The play superbly satirises society – more broadly, society as a whole; more specifically, “society” as in “high society”. It repeatedly mocks Victorian traditions and social customs, marriage, and the pursuit of love, in particular. In Victorian times, earnestness was considered to be the overriding societal value; originating in religious attempts to reform the lower classes, it spread to the upper ones too throughout the century. The play’s very title, with its mocking paradox (serious people are so because they do not see trivial comedies), introduces the theme; it continues in the drawing room discussion, “Yes, but you must be serious about it. I hate people who are not serious about meals. It is so shallow of them,” says Algernon in Act I.
This can prove tricky for modern adaptations, which are generally expected to add something new or make the themes relevant for now. We are often told, “The themes remain relevant,” but that cannot be an excuse for not doing anything with the themes.
Director Josh Roche, like countless directors before him, had to think about what this play, which is essentially about nothing, means for today – and he had to differentiate it from previous productions.
But this is where this production struggles. The play’s relationships are deliberately ridiculous; Algernon is undeniably in love but he’s just a bored, wealthy man trying to fill the emptiness of his privileged life. But in this production, the relationships are straight and serious, with Alergnon’s declaration of love said with sincerity, accompanied by ambient music. There seems to be an expectations that the modern, Northern audience gets behind these shallow (arguably exploitative) relationships – and be delighted by the “happy ending”, rather than laugh at it.
The first act drags and lacks the heightened comedy that this production requires. Things get going in the second act, especially when the two women, blissfully unaware of the whole Ernest deception, battle it out over who is Ernest’s rightful fiancée – the one who had him first, or the one who had him last? Here, the play descends into melodrama and finally feels like a farce.

The most memorable part of the play is its set – a beautiful representation of artificiality. The high, black, squared stage is contrastingly layered with pristine, pastel-coloured, cosy furniture and surrounded by cloud-like, pink pouffes – a sort-of playground for the rich, though one which causes a little difficulty for them when they are trying to rush on or off stage. This seems to signify that their problems are all caused by themselves.
A mass of flowers hangs from above, though the flowers appear scrunched and dried, perhaps a representation of the rich soon tiring of exciting things.
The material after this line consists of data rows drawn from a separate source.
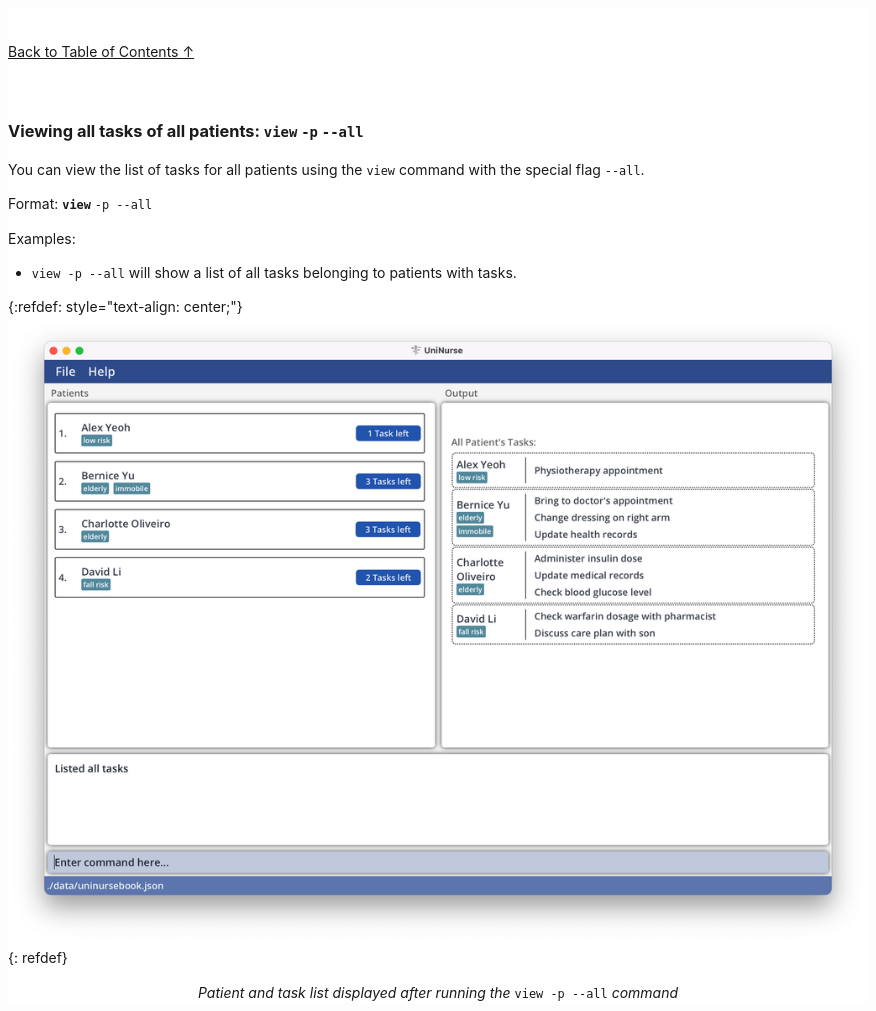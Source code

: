 <br>

[Back to Table of Contents ↑](https://ay2223s1-cs2103t-t12-4.github.io/tp/UserGuide.html#table-of-contents)

<br>

### Viewing all tasks of all patients: `view` `-p` `--all`

You can view the list of tasks for all patients using the `view` command with the special flag `--all`.

Format: **`view`** `-p --all`

Examples:

* `view -p --all` will show a list of all tasks belonging to patients with tasks.

{:refdef: style="text-align: center;"}
![result for `view -p --all`](images/viewAllTaskResult.png)
{: refdef}
<div align="center"><i> Patient and task list displayed after running the </i><code>view -p --all</code><i> command </i></div>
The stage is brought to life with Johanna Town’s luscious lighting and Sam Glossop’s sublime sound design.
The play is cleverly modernised with relatable references and phones serving as the modern-day diary, and Bull’s costumes are certainly appropriate for the modern rich, along with discarded takeaway boxes and Talking Heads’ ‘Road to Nowhere’ (fitting).
Whilst the play deliberately lacks meaning, it is found in the wonderful set design – but the ironically earnest direction reduces it to “beautiful gowns.”
The Importance of Being Earnest runs at the Royal Exchange Theatre until July 20.